According to IMF estimates, the €90 billion in tranches over two years would cover two-thirds of Ukraine's financing gap for 2026-2027. EU officials project that Ukraine could face a liquidity crisis by spring.

If the proposal is approved, more than €100 billion of Russian assets in the EU would remain untouched a year from now—preserving a potential lever for Europe in a peace process from which it has largely been sidelined.

The EU's decision to trim the loan must be viewed in the context of Trump's 28-point peace plan, which envisions using $100 billion of frozen Russian assets for U.S. investment schemes and joint U.S.-Russian projects. Analyst Yuriy Romanenko notes that this plan was drafted without Ukrainian or European participation; Kyiv and Brussels were presented with a ready-made architecture reminiscent of Czechoslovakia at Munich in 1938. European diplomats have repeatedly pointed to frozen assets as a key lever to ensure EU interests are considered in negotiations.

Belgium remains the primary obstacle to more ambitious plans regarding Russian assets. Prime Minister Bart De Wever has set three conditions: a clear legal basis, full risk-sharing among all EU nations, and synchronized action by all states holding frozen Russian assets.
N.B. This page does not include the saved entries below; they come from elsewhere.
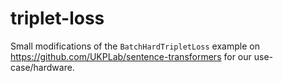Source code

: # triplet-loss

Small modifications of the `BatchHardTripletLoss` example on https://github.com/UKPLab/sentence-transformers for our use-case/hardware.
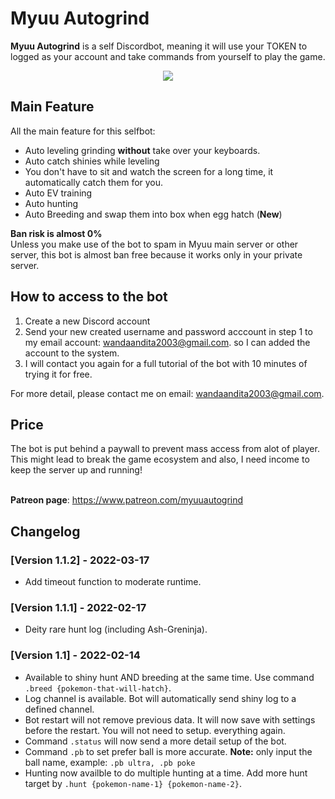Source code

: # Myuu Autogrind

**Myuu Autogrind** is a self Discordbot, meaning it will use your TOKEN to logged as your account and take commands from yourself to play the game.<br/>

<p align="center">
<img src="https://media.giphy.com/media/aPJ4nQQcHuxUphpfqf/giphy.gif"/>
</p>


## Main Feature
All the main feature for this selfbot:
- Auto leveling grinding **without** take over your keyboards. 
- Auto catch shinies while leveling
- You don't have to sit and watch the screen for a long time, it automatically catch them for you.
- Auto EV training
- Auto hunting
- Auto Breeding and swap them into box when egg hatch (**New**)

**Ban risk is almost 0%**
<br/>Unless you make use of the bot to spam in Myuu main server or other server, this bot is almost ban free because it works only in your private server.

## How to access to the bot

1. Create a new Discord account
2. Send your new created username and password acccount in step 1 to my email account: wandaandita2003@gmail.com. so I can added the account to the system.
3. I will contact you again for a full tutorial of the bot with 10 minutes of trying it for free.

For more detail, please contact me on email: wandaandita2003@gmail.com.

## Price
The bot is put behind a paywall to prevent mass access from alot of player. This might lead to break the game ecosystem and also, I need income to keep the server up and running!

<br/>**Patreon page**: https://www.patreon.com/myuuautogrind

## Changelog

### [Version 1.1.2] - 2022-03-17
- Add timeout function to moderate runtime.

### [Version 1.1.1] - 2022-02-17
- Deity rare hunt log (including Ash-Greninja).

### [Version 1.1] - 2022-02-14
- Available to shiny hunt AND breeding at the same time. Use command `.breed {pokemon-that-will-hatch}`.
- Log channel is available. Bot will automatically send shiny log to a defined channel.
- Bot restart will not remove previous data. It will now save with settings before the restart. You will not need to setup. everything again.
- Command `.status` will now send a more detail setup of the bot.
- Command `.pb` to set prefer ball is more accurate.
**Note:** only input the ball name, example: `.pb ultra, .pb poke`
- Hunting now availble to do multiple hunting at a time. Add more hunt target by `.hunt {pokemon-name-1} {pokemon-name-2}`.
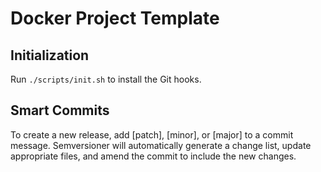 # Docker Project Template

## Initialization

Run `./scripts/init.sh` to install the Git hooks.

## Smart Commits

To create a new release, add [patch], [minor], or [major] to a
commit message. Semversioner will automatically generate a change
list, update appropriate files, and amend the commit to include
the new changes.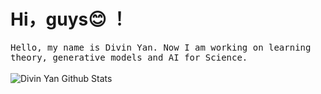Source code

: # Hi，guys😊 ！

<p >
  <samp>
Hello, my name is Divin Yan. Now I am working on learning theory, generative models and AI for Science.
  </samp>
  <br/>
  <br/>
  <img src="https://github-readme-stats.vercel.app/api?username=yanliang3612&bg_color=30,e96443,904e95&title_color=fff&text_color=fff" alt="Divin Yan Github Stats"></img>
</p>

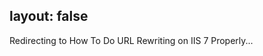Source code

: layout: false
---
<!DOCTYPE html>
<html>
	<head>
		<title>Redirecting to How To Do URL Rewriting on IIS 7 Properly</title>
  		<link rel="canonical" href="http://improve.dk/how-to-do-url-rewriting-on-iis-7-properly/"/>
		<meta http-equiv="content-type" content="text/html; charset=utf-8" />
		<meta http-equiv="refresh" content="0;url=http://improve.dk/how-to-do-url-rewriting-on-iis-7-properly/" />
	</head>
	<body>
		Redirecting to How To Do URL Rewriting on IIS 7 Properly...
	</body>
</html>
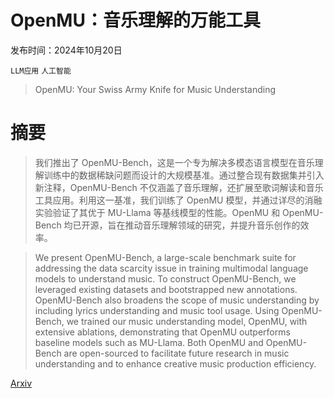 # OpenMU：音乐理解的万能工具

发布时间：2024年10月20日

`LLM应用` `人工智能`

> OpenMU: Your Swiss Army Knife for Music Understanding

# 摘要

> 我们推出了 OpenMU-Bench，这是一个专为解决多模态语言模型在音乐理解训练中的数据稀缺问题而设计的大规模基准。通过整合现有数据集并引入新注释，OpenMU-Bench 不仅涵盖了音乐理解，还扩展至歌词解读和音乐工具应用。利用这一基准，我们训练了 OpenMU 模型，并通过详尽的消融实验验证了其优于 MU-Llama 等基线模型的性能。OpenMU 和 OpenMU-Bench 均已开源，旨在推动音乐理解领域的研究，并提升音乐创作的效率。

> We present OpenMU-Bench, a large-scale benchmark suite for addressing the data scarcity issue in training multimodal language models to understand music. To construct OpenMU-Bench, we leveraged existing datasets and bootstrapped new annotations. OpenMU-Bench also broadens the scope of music understanding by including lyrics understanding and music tool usage. Using OpenMU-Bench, we trained our music understanding model, OpenMU, with extensive ablations, demonstrating that OpenMU outperforms baseline models such as MU-Llama. Both OpenMU and OpenMU-Bench are open-sourced to facilitate future research in music understanding and to enhance creative music production efficiency.

[Arxiv](https://arxiv.org/abs/2410.15573)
The Euroclear depository, holding roughly €190 billion in Russian funds, has threatened legal action in the event of asset confiscation, emphasizing the critical importance of trust and reputation for financial market stability.

The "reparation loan" mechanism developed by the EU in recent months provides that Ukraine will repay the funds only after receiving reparations from Russia. The scheme utilizes approximately €176 billion in cash accumulated from Russian bonds at Euroclear, while the sovereign assets themselves are not confiscated—they are to be returned once sanctions are lifted. Scaling the plan back to €90 billion allows over €100 billion to be kept in reserve—serving both as insurance for Belgium and a potential bargaining chip with the Trump administration.